2.1 The PPM method and its use to cancer therapy

Patients with a cancer are enrolled randomly to prevent bias in traditional drug development, employing a “all comers” method with the assumption that the enrolled patients are nearly homogeneous. The purpose of random enrollment is to guarantee that the general population is well represented. In practise, we never conduct clinical trials on patients who are randomly chosen; instead, we apply various forms of enrichments to patients’ enrolment by using particular inclusion and exclusion criteria. Despite all of the efforts to enrich the community, the population that is ultimately chosen for the study can be quite diverse in terms of drug-metabolising capacity, environmental factors (e.g., nutrition, smoking habits, lifestyle, etc.), prior medication(s) exposure, and an individual’s genetic and epigenetic make-up are all factors to consider. BMs are being used to better define molecular, genetic, and environmental changes. Drug developers have been studying the epigenetic makeup of patients and attempting to take a more objective stance.

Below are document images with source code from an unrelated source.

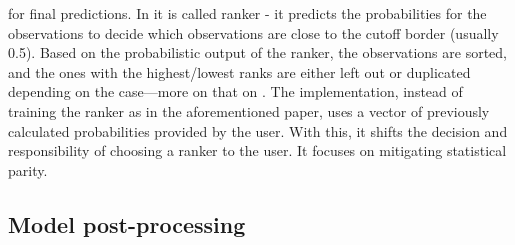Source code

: \begin{itemize}
  for final predictions. In \citet{kamiran} it is called ranker - it
  predicts the probabilities for the observations to decide which
  observations are close to the cutoff border (usually 0.5). Based on
  the probabilistic output of the ranker, the observations are sorted,
  and the ones with the highest/lowest ranks are either left out or
  duplicated depending on the case---more on that on \citet{kamiran}.
  The  implementation, instead of training the ranker as
  in the aforementioned paper, uses a vector of previously calculated
  probabilities provided by the user. With this, it shifts the decision
  and responsibility of choosing a ranker to the user. It focuses on
  mitigating statistical parity.
\end{itemize}

\hypertarget{model-post-processing}{%
\subsection{Model post-processing}\label{model-post-processing}}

Patient stratification is used to distinguish between likely responders and non-responders. When compared to randomly selected individuals, prospective stratification can result in a smaller and shorter clinical study. At a bare minimum, stratification can expedite approval for medication candidates targeted at a subset of patients while providing room for additional testing and market development in the more heterogeneous patient group. In the best-case scenario, it can reveal an effective therapeutic agent that would otherwise be lost in the noise generated by non-responders, as was the case with trastuzumab and gefitinib. This will not only decrease the duration of the clinical trial but will also be cost effective [18].

Scientists were able to read and understand an individual’s genetic code, as well as detect hereditary predispositions to particular diseases, when the Human Genome Project (HGP) was completed. This watershed moment shifted the focus of health care from reactive to proactive. Scientists are currently striving to gain a detailed understanding of the body’s function at numerous omics levels, as well as characterise how environmental exposures alter genetic predispositions. When all of this data is combined, scientists and doctors will be able to better anticipate how patients will respond to a particular treatment. CDx assays patients for genetic features that determine whether or not they will respond to a specific medication. This technique has the potential to have a significant impact on the patient’s care. The transformation from a clinician choosing a generic medicine that is more or less experimental for the patient to one that effectively addresses the disease with PPM is the revolution [12].

2.2 Steps in PPM

  1. Acquiring PPM data

  2. Developing a PPM therapy

2.3 Acquiring PPM data

2.3.1 Tools for PPM Biomarkers

Predictive BM for immunotherapy differs from typical BM used for targeted therapies in the case of cancer immunotherapy. Because of the complexity of the tumour microenvironment (TME), immune response, and molecular profiling, a more holistic approach is required than using a single analyte BM [3]. To address this issue, researchers have developed a multiplexing strategy, in which numerous BMs are used to provide more precise patient stratification. Histological analysis now includes concomitant analysis of immuno-oncology BMs, such as PD-L1 and immune cell infiltrates (Figure 1), as well as more comprehensive immune and tumour-related pathways (Figure 2) (the “Cancer Immunogram”). Multiplexed immunoprofiling, which generates a comprehensive biomarker collection that may be associated with clinical parameters, is critical for the effectiveness of PM in cancer immunotherapy [21, 22].

Figure 1.

Critical checkpoints for host and tumour profiling. A multiplexed biomarker approach is highly integrative and includes both tumour- and immune-related parameters assessed with both molecular and image-based methods for individualised prediction of immunotherapy response. Byassessing patient samples continuously one can collect a dynamic data on tissue-based parameters, such as immune cell infiltration and expressionof immune checkpoints, and pathology methods. These parameters are equally suited for data integration with molecular parameters. TILs: Tumour-infiltrating lymphocytes. PD-L1: Programmed cell death-ligand 1. Immunoscore: A prognostic tool for quantification of in situ immune cell infiltrates. Immunocompetence: body’s ability to produce a normal immune response following exposure to an antigen (tumour drawing has been adapted from [19].

Figure 2.

The cancer immunogram. The schema depicts the seven parameters that characterise aspects of cancer-immune interactions for which biomarkers have been identified or are plausible. Italics represent those potential biomarkers for the different parameters (adapted from [20]).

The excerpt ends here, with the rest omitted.